Abílio Tavares da Silva, em 2004, deixou as suas empresas de informática, sediadas em Lisboa, e instalou-se no Douro. No ano seguinte comprou a Quinta de Foz Torto, junto à aldeia de Pinhão (sub-região de Cima Corgo), com 14 hectares. O Rio Torto é um pequeno curso fluvial, que nasce em Trancoso e desagua a pouco mais de 47,5 quilómetros, na margem esquerda do Douro.
É na foz dessa serpente de água onde está a quinta, que desde 2012 se mostra aos enófilos. Naturalmente, o ponto-de-fuga da perspectiva está próximo, mas os sinais são positivos: a vontade de Abílio Tavares da Silva revela o objectivo de alcançar um patamar de grande qualidade, a boa localização da propriedade e a competência de Sandra Tavares da Silva.
Bem, nasceram direitos, os Foz Torto. As mais recentes novidades reveladas são Foz Torto Tinto 2013, Foz Torto Vinhas Velhas Tinto 2013 e Foz Torto Vinhas Velhas Branco 2014. Há um traço identitário e as obrigatórias diferenças, reflexos da vontade e da natureza.

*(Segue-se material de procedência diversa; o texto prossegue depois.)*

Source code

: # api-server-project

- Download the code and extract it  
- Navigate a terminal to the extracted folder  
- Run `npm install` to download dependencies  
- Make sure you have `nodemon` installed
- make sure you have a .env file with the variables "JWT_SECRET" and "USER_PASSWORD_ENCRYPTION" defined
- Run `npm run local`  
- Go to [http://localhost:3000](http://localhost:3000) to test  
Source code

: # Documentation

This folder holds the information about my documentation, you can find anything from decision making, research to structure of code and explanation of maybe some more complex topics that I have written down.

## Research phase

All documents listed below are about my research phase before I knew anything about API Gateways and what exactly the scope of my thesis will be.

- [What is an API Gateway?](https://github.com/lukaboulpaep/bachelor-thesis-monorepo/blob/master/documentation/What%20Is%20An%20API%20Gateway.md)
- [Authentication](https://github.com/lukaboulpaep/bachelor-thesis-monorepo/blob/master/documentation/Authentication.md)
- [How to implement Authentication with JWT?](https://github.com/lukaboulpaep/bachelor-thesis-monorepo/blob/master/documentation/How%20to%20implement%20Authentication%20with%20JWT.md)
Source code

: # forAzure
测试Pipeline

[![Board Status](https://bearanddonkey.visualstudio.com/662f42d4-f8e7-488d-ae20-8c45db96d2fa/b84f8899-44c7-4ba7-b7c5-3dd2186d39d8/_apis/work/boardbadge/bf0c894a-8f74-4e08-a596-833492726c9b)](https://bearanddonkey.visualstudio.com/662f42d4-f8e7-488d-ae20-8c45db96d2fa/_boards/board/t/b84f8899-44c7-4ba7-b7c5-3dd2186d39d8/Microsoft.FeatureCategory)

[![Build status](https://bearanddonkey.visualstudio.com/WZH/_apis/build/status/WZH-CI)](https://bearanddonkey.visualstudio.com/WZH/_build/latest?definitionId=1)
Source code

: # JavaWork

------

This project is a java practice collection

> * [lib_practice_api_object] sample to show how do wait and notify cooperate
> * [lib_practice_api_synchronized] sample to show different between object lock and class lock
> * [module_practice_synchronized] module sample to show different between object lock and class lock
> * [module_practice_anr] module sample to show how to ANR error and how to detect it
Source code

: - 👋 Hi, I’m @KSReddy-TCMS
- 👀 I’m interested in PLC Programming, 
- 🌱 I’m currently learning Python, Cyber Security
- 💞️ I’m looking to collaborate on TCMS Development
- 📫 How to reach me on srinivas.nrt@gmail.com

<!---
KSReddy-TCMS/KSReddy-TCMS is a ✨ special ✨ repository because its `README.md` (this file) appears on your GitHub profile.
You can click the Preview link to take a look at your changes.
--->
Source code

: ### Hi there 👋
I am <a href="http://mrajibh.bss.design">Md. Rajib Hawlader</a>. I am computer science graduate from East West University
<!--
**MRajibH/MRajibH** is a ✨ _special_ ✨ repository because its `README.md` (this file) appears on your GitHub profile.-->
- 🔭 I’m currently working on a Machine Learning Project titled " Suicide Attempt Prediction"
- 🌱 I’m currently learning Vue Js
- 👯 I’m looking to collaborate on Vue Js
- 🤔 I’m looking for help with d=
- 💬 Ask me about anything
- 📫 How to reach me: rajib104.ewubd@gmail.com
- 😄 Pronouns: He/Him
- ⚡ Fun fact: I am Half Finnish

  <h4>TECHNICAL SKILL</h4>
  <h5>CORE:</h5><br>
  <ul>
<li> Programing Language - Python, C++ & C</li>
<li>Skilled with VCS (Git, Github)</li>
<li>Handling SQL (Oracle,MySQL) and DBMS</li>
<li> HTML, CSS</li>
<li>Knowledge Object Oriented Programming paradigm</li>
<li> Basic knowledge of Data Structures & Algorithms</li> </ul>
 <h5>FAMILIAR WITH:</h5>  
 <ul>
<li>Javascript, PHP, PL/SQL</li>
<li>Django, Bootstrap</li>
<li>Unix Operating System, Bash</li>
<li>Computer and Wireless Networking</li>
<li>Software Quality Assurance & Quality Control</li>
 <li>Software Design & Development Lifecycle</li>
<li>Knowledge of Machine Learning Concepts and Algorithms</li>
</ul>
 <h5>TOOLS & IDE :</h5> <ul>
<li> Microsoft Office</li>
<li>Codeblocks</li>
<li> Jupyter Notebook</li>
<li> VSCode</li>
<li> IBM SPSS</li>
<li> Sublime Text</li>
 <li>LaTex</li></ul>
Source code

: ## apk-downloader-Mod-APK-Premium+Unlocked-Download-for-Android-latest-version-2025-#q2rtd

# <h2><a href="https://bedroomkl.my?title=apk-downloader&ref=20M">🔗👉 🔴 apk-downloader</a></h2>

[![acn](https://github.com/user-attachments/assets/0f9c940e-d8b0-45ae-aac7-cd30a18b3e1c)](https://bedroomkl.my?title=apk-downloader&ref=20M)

As uvas para o vinho branco vêm doutra propriedade, a montante no Douro, situada em Porrais (Murça), nos limites da delimitação da região. São provenientes de vinhas, com castas misturadas, onde se destacam a códega de larinho e a rabigato.

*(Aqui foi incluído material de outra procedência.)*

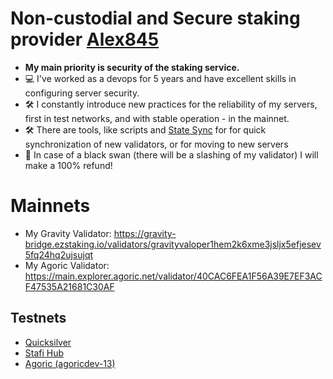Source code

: # Non-custodial and Secure staking provider [Alex845](https://github.com/Phantom1605)
- **My main priority is security of the staking service.**
- 💻 I've worked as a devops for 5 years and have excellent skills in configuring server security.
- 🛠️ I constantly introduce new practices for the reliability of my servers, first in test networks, and with stable operation - in the mainnet.
- 🛠️ There are tools, like scripts and [State Sync](https://github.com/Phantom1605/State-Sync-Snapshots/blob/main/README.md) for for quick synchronization of new validators, or for moving to new servers  
- 💯 In case of a black swan (there will be a slashing of my validator) I will make a 100% refund!

# Mainnets
- My Gravity Validator: https://gravity-bridge.ezstaking.io/validators/gravityvaloper1hem2k6xme3jsljx5efjesev5fq24hq2ujsujqt
- My Agoric Validator: https://main.explorer.agoric.net/validator/40CAC6FEA1F56A39E7EF3ACF47535A21681C30AF

## Testnets
- [Quicksilver](https://testnet.explorer.testnet.run/Quicksilver/staking/quickvaloper1w86wytk7n0hzr8yyjdhxrgwc4j3dgdyr3tgy4h)
- [Stafi Hub](https://testnet-explorer.stafihub.io/stafi-hub-testnet/staking/stafivaloper1rgax77x5tv46t7uvrwsl8ahg8hapnsqdeyejtg)
- [Agoric (agoricdev-13)](https://devnet.explorer.agoric.net/agoric/staking/agoricvaloper1unchtu6y9ll75tv9fr7z6x2exufc4xtar8terz)
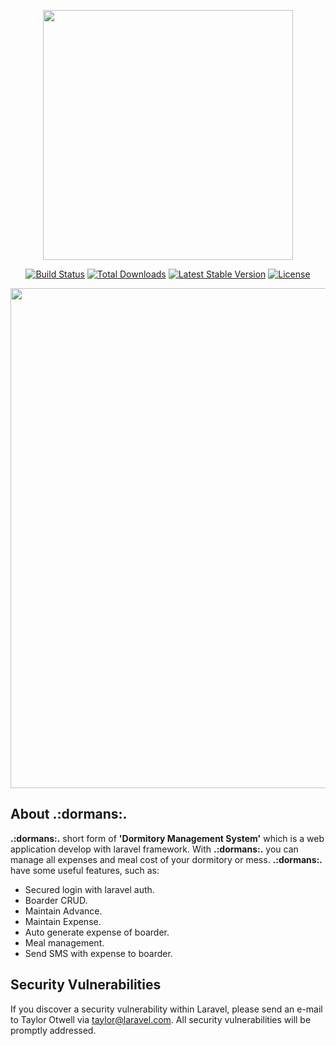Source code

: <p align="center"><img src="https://res.cloudinary.com/dtfbvvkyp/image/upload/v1566331377/laravel-logolockup-cmyk-red.svg" width="400"></p>

<p align="center">
<a href="https://travis-ci.org/laravel/framework"><img src="https://travis-ci.org/laravel/framework.svg" alt="Build Status"></a>
<a href="https://packagist.org/packages/laravel/framework"><img src="https://poser.pugx.org/laravel/framework/d/total.svg" alt="Total Downloads"></a>
<a href="https://packagist.org/packages/laravel/framework"><img src="https://poser.pugx.org/laravel/framework/v/stable.svg" alt="Latest Stable Version"></a>
<a href="https://packagist.org/packages/laravel/framework"><img src="https://poser.pugx.org/laravel/framework/license.svg" alt="License"></a>
</p>

<p align="center"><img src="http://huntever.com/images/dormans_2.png" width="800"></p>

## About .:dormans:.

**.:dormans:.** short form of **'Dormitory Management System'** which is a web application develop with laravel framework. With **.:dormans:.** you can manage all expenses and meal cost of your dormitory or mess. **.:dormans:.** have some useful features, such as:

- Secured login with laravel auth.
- Boarder CRUD.
- Maintain Advance.
- Maintain Expense.
- Auto generate expense of boarder.
- Meal management.
- Send SMS with expense to boarder.

## Security Vulnerabilities

If you discover a security vulnerability within Laravel, please send an e-mail to Taylor Otwell via [taylor@laravel.com](mailto:taylor@laravel.com). All security vulnerabilities will be promptly addressed.
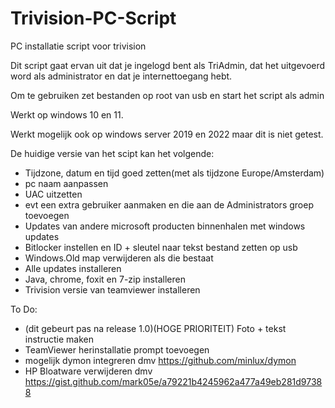 # Trivision-PC-Script
PC installatie script voor trivision


Dit script gaat ervan uit dat je ingelogd bent als TriAdmin, dat het uitgevoerd word als administrator en dat je internettoegang hebt.


Om te gebruiken zet bestanden op root van usb en start het script als admin


Werkt op windows 10 en 11.

Werkt mogelijk ook op windows server 2019 en 2022 maar dit is niet getest.

De huidige versie van het scipt kan het volgende:

- Tijdzone, datum en tijd goed zetten(met als tijdzone Europe/Amsterdam)
- pc naam aanpassen
- UAC uitzetten
- evt een extra gebruiker aanmaken en die aan de Administrators groep toevoegen
- Updates van andere microsoft producten binnenhalen met windows updates
- Bitlocker instellen en ID + sleutel naar tekst bestand zetten op usb
- Windows.Old map verwijderen als die bestaat
- Alle updates installeren
- Java, chrome, foxit en 7-zip installeren
- Trivision versie van teamviewer installeren


To Do:
- (dit gebeurt pas na release 1.0)(HOGE PRIORITEIT) Foto + tekst instructie maken
- TeamViewer herinstallatie prompt toevoegen
- mogelijk dymon integreren dmv https://github.com/minlux/dymon
- HP Bloatware verwijderen dmv https://gist.github.com/mark05e/a79221b4245962a477a49eb281d97388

As uvas brancas foram esmagadas em prensa pneumática. A fermentação realizou-se, durante quatro semanas, em barricas de carvalho francês, onde estagiou por seis meses. É fino, elegante, sedutor, com falsa doçura. Tem força, mas não brutalidade.
O Foz Torto Tinto 2013 resulta dum lote de touriga nacional (40%), touriga franca (30%), tinta francisca (10%), tinta roriz (5%), alicante bouschet (5%), sousão (5%) e tinta barroca (5%). A fermentação fez-se em cuba durante oito dias. Depois, o vinho esteve 16 meses em barricas de carvalho, de segundo e terceiros anos, onde fez a fermentação maloláctica e o estágio. É um vinho que enche a boca, com gulodice que não sacia nem enjoa, onde sobressaem aromas e sabores frutados temperados pela madeira.

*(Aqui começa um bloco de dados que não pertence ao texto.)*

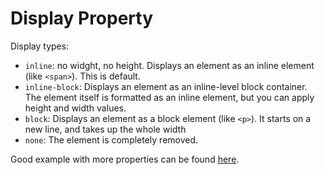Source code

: # Display Property

Display types:

- `inline`: no widght, no height. Displays an element as an inline element
(like `<span>`). This is default.
- `inline-block`: Displays an element as an inline-level block container.
The element itself is formatted as an inline element,
but you can apply height and width values.
- `block`: Displays an element as a block element (like `<p>`).
It starts on a new line, and takes up the whole width
- `none`: The element is completely removed.

Good example with more properties can be found [here](https://www.w3schools.com/cssref/tryit.php?filename=trycss_display).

O Foz Torto Tinto Vinhas Velhas Tinto 2013 está no grupo dos melhores do Douro, onde o termo «vinhas velhas» significa umas boas décadas e o número de castas é de difícil contagem. Aqui, estão mais de 30 variedades. A fermentação demorou oito dias em cuba. O vinho fez a fermentação malolactica e estagiou em barricas de carvalho novo (30%) e antigo (70%).
A ficha técnica não diz, mas afirmo-o… reina a touriga franca e não a nacional. É a grande casta tinta do Douro, quiçá portuguesa, que só (ou quase) está bem quando acompanhada por outras. Este tinto tem a terra de xisto e o xisto, a secura da esteva e o perfume da cinza de madeira de azinheira. É volumoso na boca, longo e fundo, persistente. Para agora e para depois de amanhã. É o Douro dentro dum frasco.